Because a single variable is plotted on the x-axis, we specify x = in aes() but not a y =. The xlab() function, which is an example of a <OPTIONS>() function, allows you to relabel the title of the x-axis (ylab() is for the y-axis). The message before the plot tells us that we can use the bins = argument to change the number of bins used to produce the histogram. You can increase the number of bins to make the bins narrower and thus get a finer grain of detail. Or you can decrease the number of bins to get a broader visual summary of the shape of the variable’s distribution. Try changing the number of bins and see what you get.

Density plot

A density plot is a plot of the local relative frequency or density of points along the number line or x-axis of a plot. The local density is determined by summing the individual “kernel” densities for each point. Where points occur more frequently, this sum, and consequently the local density, will be greater. Density plots get around some of the problems that histograms have. geom_density() is the associated <GEOM_FUNCTION()> for a density plot. Let’s make a density plot of PM 2.5.

ggplot(neighces) + 
  geom_density(mapping = aes(x=PM2.5)) +
  ylab("PM 2.5")

Plots with both a histogram and density line can be created:

ggplot(neighces, aes(x=PM2.5)) + 
 geom_histogram(aes(y=..density..), colour="black", fill="white")+
 geom_density(alpha=.2, fill="blue")

alpha = controls the transparency and fill = controls for the color of the plot.

Boxplot

We can use a boxplot (or a box-and-whisker plot) to visually summarize the distribution of a single numeric variable.
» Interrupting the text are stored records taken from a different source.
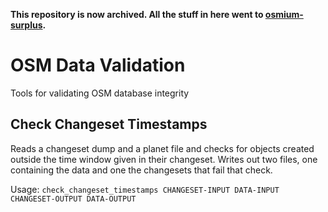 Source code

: **This repository is now archived. All the stuff in here went to [osmium-surplus](https://github.com/osmcode/osmium-surplus).**

# OSM Data Validation

Tools for validating OSM database integrity


## Check Changeset Timestamps

Reads a changeset dump and a planet file and checks for objects created outside
the time window given in their changeset. Writes out two files, one containing
the data and one the changesets that fail that check.

Usage: `check_changeset_timestamps CHANGESET-INPUT DATA-INPUT CHANGESET-OUTPUT DATA-OUTPUT`



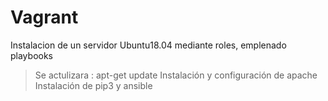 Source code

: # Vagrant
Instalacion de un servidor Ubuntu18.04 mediante roles, emplenado playbooks
> Se actulizara : apt-get update
> Instalación y configuración de apache
> Instalación de pip3 y ansible
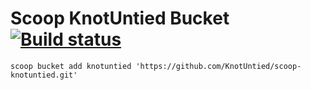 # Scoop KnotUntied Bucket [![Build status](https://ci.appveyor.com/api/projects/status/o0cpb9de58464ev3?svg=true)](https://ci.appveyor.com/project/KnotUntied/scoop-knotuntied)

`scoop bucket add knotuntied 'https://github.com/KnotUntied/scoop-knotuntied.git'`
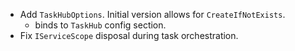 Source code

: - Add `TaskHubOptions`. Initial version allows for `CreateIfNotExists`.
    * binds to `TaskHub` config section.
- Fix `IServiceScope` disposal during task orchestration.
Use geom_boxplot() for <GEOM_FUNCTION()> to create a boxplot. Let’s examine PM 2.5

ggplot(neighces) + 
  geom_boxplot(mapping = aes(y=PM2.5)) +
  ylab("PM 2.5")

The top, middle and bottom of the box represent the 75th, 50th, and 25th percentiles, respectively. The points outside the whiskers represent outliers. Outliers are defined as having values that are either larger than the 75th percentile plus 1.5 times the IQR or smaller than the 25th percentile minus 1.5 times the IQR.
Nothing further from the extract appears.